You will learn how to implement queries that span services using the CQRS pattern, which maintain easily queryable replicas using events.

2021 Summit Developers

Speaker

Chris Richardson

Creator of microservices.io

Microservices.io

Transcript

Hello. Welcome to my talk on event driven microservices. In this talk I describe how the need for loose coupling in a microservice architecture makes it challenging to implement transactions and queries. You will learn how to overcome those challenges using patterns that are based on events. But first, a little bit about me. I've done a number of things over the years. Most notably, I wrote the book pages and action that came out back in 2006 that was all about how to build applications with spring and hibernate. And then in 2008, I created the original Cloud Foundry that was a PaaS for deploying Java applications on AWS. These days I focused on the microservice architecture. I wrote the book microservice Services Patterns, and I help organizations around the world adopt and use microservices successfully through consulting and training.

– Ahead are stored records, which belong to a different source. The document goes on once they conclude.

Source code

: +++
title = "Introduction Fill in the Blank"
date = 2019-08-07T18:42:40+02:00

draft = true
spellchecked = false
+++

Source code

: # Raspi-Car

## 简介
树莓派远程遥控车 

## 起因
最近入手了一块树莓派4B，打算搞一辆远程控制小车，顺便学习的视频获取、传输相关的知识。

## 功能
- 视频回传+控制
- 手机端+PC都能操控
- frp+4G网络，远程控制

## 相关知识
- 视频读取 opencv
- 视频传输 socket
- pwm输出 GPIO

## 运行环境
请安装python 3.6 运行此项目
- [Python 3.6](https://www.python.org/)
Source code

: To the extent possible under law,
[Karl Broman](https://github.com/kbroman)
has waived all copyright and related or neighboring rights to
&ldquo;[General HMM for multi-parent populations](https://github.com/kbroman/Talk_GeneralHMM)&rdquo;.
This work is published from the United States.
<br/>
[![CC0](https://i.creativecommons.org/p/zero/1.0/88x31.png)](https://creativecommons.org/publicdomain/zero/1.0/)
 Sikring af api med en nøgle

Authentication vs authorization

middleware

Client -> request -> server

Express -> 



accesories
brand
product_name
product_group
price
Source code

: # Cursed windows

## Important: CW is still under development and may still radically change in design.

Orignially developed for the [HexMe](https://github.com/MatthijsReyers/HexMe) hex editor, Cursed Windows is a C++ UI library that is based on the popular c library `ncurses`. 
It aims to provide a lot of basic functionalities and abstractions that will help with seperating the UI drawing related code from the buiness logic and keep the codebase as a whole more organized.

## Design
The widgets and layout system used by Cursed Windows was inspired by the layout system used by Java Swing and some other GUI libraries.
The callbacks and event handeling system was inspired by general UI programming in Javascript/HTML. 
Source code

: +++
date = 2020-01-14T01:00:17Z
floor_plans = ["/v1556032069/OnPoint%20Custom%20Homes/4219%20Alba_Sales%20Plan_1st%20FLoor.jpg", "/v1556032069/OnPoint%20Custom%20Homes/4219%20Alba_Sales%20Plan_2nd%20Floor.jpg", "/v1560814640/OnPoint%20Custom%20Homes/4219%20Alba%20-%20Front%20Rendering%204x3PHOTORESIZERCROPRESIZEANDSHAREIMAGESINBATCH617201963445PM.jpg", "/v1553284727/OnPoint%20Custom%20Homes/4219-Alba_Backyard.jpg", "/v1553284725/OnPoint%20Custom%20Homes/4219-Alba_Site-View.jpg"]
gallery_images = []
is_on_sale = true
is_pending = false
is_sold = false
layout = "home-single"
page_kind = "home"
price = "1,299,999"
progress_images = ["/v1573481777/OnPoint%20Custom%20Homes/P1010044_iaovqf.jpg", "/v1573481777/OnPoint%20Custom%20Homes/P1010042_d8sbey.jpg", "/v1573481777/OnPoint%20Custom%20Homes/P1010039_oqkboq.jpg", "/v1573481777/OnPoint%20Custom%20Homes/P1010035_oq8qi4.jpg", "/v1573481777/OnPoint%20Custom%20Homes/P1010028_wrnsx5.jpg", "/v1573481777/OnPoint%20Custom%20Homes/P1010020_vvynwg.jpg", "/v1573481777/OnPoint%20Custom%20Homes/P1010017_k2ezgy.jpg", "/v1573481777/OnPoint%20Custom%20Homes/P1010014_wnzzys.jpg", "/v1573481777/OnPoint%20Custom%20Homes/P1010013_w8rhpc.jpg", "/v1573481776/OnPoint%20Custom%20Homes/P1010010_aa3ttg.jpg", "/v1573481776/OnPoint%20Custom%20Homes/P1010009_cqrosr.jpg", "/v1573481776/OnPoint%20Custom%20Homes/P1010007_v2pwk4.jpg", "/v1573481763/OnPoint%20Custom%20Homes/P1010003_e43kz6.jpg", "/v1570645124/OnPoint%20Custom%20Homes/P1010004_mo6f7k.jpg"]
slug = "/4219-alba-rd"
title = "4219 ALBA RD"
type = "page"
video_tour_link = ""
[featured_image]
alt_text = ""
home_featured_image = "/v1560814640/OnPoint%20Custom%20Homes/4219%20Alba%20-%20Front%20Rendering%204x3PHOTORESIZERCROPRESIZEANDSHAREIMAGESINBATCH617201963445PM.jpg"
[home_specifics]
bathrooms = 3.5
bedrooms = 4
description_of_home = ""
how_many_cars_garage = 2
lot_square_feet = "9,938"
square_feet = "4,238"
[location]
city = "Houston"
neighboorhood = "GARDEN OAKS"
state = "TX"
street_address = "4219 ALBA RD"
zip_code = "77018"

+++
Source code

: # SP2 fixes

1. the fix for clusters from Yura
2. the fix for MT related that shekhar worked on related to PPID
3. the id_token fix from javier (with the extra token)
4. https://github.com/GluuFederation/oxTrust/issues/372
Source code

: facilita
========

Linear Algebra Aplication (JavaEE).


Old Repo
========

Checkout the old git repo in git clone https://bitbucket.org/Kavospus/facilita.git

If you like, you can get discounts on my book and my online training.

Here's the agenda for my talk. First, I'm going to describe the essential characteristics of the microservice architecture and describe why services must be loosely coupled. And then I describe how the need for the loose coupling makes it challenging to implement transactions and queries that span services. After that, I describe how to use events to implement transactions. And then finally, I describe how to implement queries using events. So let's get started.

The microservice architecture is an architectural style that structures an application as a set of services. The services are loosely coupled. Each service is owned by a small team and each service is independently deployable. And the lead time for each service, which is the time between the developer committing a change and that change being deployed into production must be under 15 minutes. So why use microservices?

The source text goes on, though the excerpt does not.